■ **WORK ITEM**
Produce exactly the lines starting at the one containing "1. [[黑洞的最大半径]]" and ending at the last line of the material, with nothing added.

■ **INPUT**
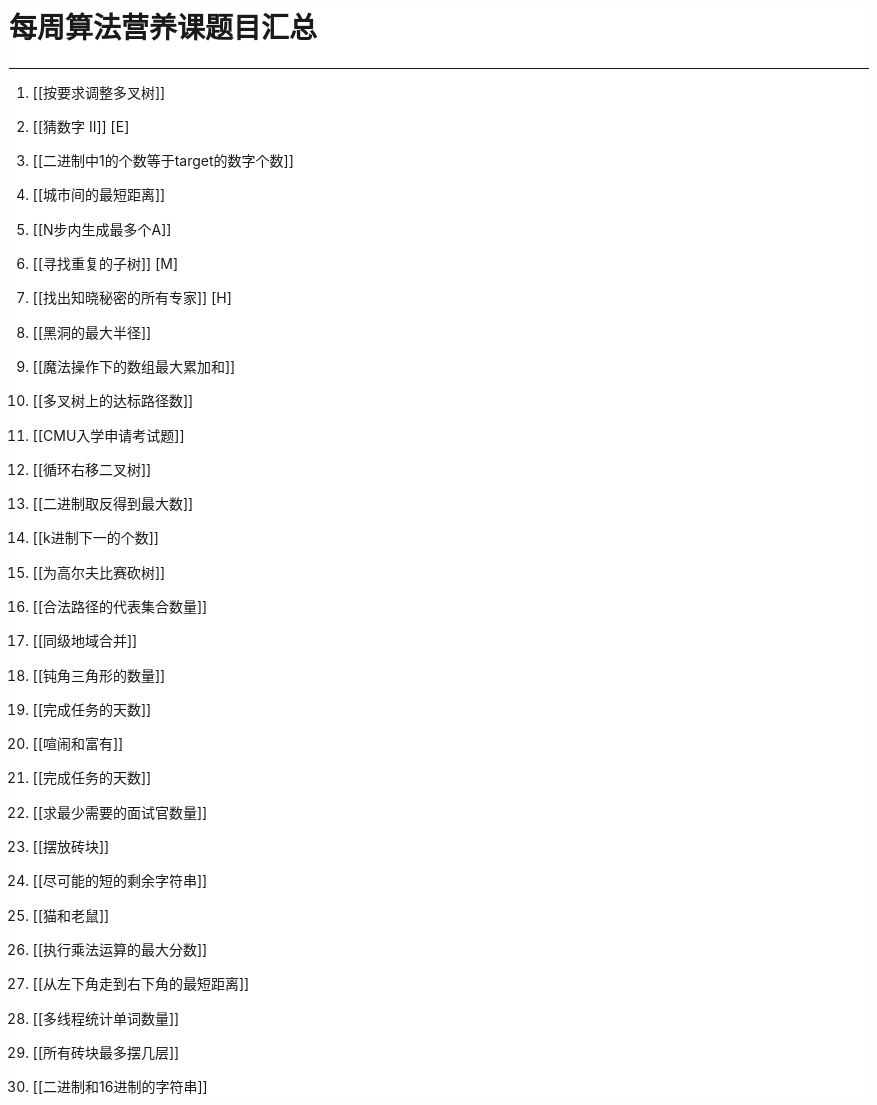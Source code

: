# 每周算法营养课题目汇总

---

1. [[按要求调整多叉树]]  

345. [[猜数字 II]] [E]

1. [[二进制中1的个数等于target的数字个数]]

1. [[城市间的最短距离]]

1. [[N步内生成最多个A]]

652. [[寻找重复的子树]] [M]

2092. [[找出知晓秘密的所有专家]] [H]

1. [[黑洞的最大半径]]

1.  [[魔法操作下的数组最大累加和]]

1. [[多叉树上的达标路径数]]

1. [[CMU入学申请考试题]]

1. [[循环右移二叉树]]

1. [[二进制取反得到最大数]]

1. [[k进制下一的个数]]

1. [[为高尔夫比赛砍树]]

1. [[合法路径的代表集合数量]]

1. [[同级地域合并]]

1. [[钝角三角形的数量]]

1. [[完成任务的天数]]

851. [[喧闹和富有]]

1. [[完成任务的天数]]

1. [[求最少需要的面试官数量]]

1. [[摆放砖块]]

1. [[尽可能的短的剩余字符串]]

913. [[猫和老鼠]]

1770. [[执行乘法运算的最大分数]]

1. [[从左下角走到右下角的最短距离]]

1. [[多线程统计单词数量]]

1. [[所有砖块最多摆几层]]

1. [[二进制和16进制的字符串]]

■ **RESULT OF THE TASK**
1. [[黑洞的最大半径]]

1.  [[魔法操作下的数组最大累加和]]

1. [[多叉树上的达标路径数]]

1. [[CMU入学申请考试题]]

1. [[循环右移二叉树]]

1. [[二进制取反得到最大数]]

1. [[k进制下一的个数]]

1. [[为高尔夫比赛砍树]]

1. [[合法路径的代表集合数量]]

1. [[同级地域合并]]

1. [[钝角三角形的数量]]

1. [[完成任务的天数]]

851. [[喧闹和富有]]

1. [[完成任务的天数]]

1. [[求最少需要的面试官数量]]

1. [[摆放砖块]]

1. [[尽可能的短的剩余字符串]]

913. [[猫和老鼠]]

1770. [[执行乘法运算的最大分数]]

1. [[从左下角走到右下角的最短距离]]

1. [[多线程统计单词数量]]

1. [[所有砖块最多摆几层]]

1. [[二进制和16进制的字符串]]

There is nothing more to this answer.